REQUIRED ACTION :: Your response should be an exact transcription of the data, images excluded.

[MATERIAL TO PROCESS — start]

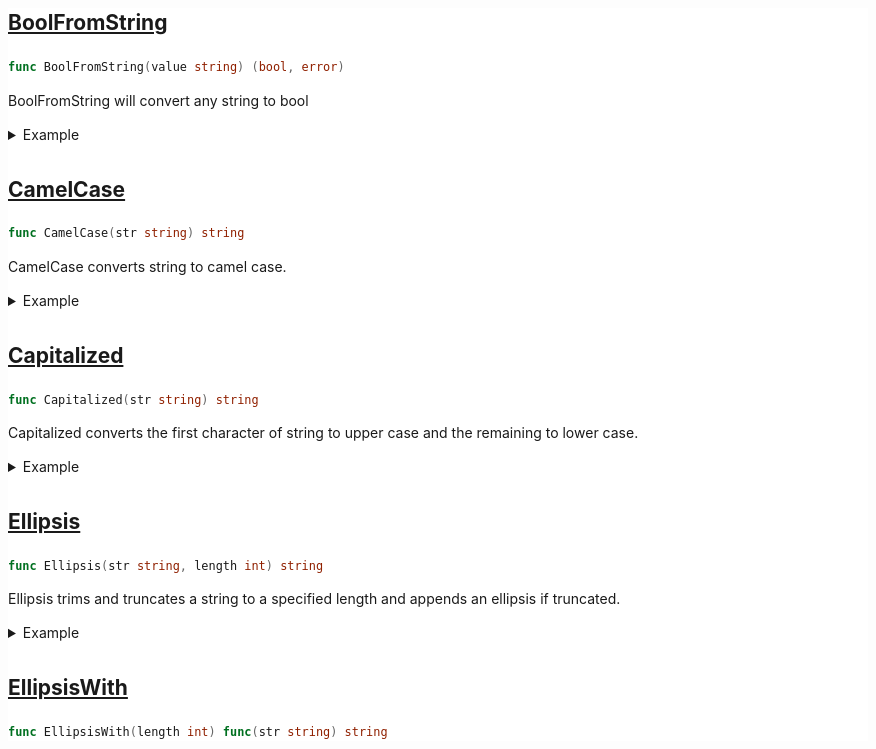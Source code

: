 <a name="BoolFromString"></a>
## [BoolFromString](<https://github.com/go-softwarelab/common/blob/main/pkg/to/booleans.go#L12>)

```go
func BoolFromString(value string) (bool, error)
```

BoolFromString will convert any string to bool

<details><summary>Example</summary></details>

<a name="CamelCase"></a>
## [CamelCase](<https://github.com/go-softwarelab/common/blob/main/pkg/to/strings.go#L119>)

```go
func CamelCase(str string) string
```

CamelCase converts string to camel case.

<details><summary>Example</summary></details>

<a name="Capitalized"></a>
## [Capitalized](<https://github.com/go-softwarelab/common/blob/main/pkg/to/strings.go#L150>)

```go
func Capitalized(str string) string
```

Capitalized converts the first character of string to upper case and the remaining to lower case.

<details><summary>Example</summary></details>

<a name="Ellipsis"></a>
## [Ellipsis](<https://github.com/go-softwarelab/common/blob/main/pkg/to/strings.go#L168>)

```go
func Ellipsis(str string, length int) string
```

Ellipsis trims and truncates a string to a specified length and appends an ellipsis if truncated.

<details><summary>Example</summary></details>

<a name="EllipsisWith"></a>
## [EllipsisWith](<https://github.com/go-softwarelab/common/blob/main/pkg/to/strings.go#L184>)

```go
func EllipsisWith(length int) func(str string) string
```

[MATERIAL TO PROCESS — finish]

RESPONSE TO THE EXERCISE ::
Source code

: <a name="BoolFromString"></a>
## [BoolFromString](<https://github.com/go-softwarelab/common/blob/main/pkg/to/booleans.go#L12>)

```go
func BoolFromString(value string) (bool, error)
```

BoolFromString will convert any string to bool

<details><summary>Example</summary></details>

<a name="CamelCase"></a>
## [CamelCase](<https://github.com/go-softwarelab/common/blob/main/pkg/to/strings.go#L119>)

```go
func CamelCase(str string) string
```

CamelCase converts string to camel case.

<details><summary>Example</summary></details>

<a name="Capitalized"></a>
## [Capitalized](<https://github.com/go-softwarelab/common/blob/main/pkg/to/strings.go#L150>)

```go
func Capitalized(str string) string
```

Capitalized converts the first character of string to upper case and the remaining to lower case.

<details><summary>Example</summary></details>

<a name="Ellipsis"></a>
## [Ellipsis](<https://github.com/go-softwarelab/common/blob/main/pkg/to/strings.go#L168>)

```go
func Ellipsis(str string, length int) string
```

Ellipsis trims and truncates a string to a specified length and appends an ellipsis if truncated.

<details><summary>Example</summary></details>

<a name="EllipsisWith"></a>
## [EllipsisWith](<https://github.com/go-softwarelab/common/blob/main/pkg/to/strings.go#L184>)

```go
func EllipsisWith(length int) func(str string) string
```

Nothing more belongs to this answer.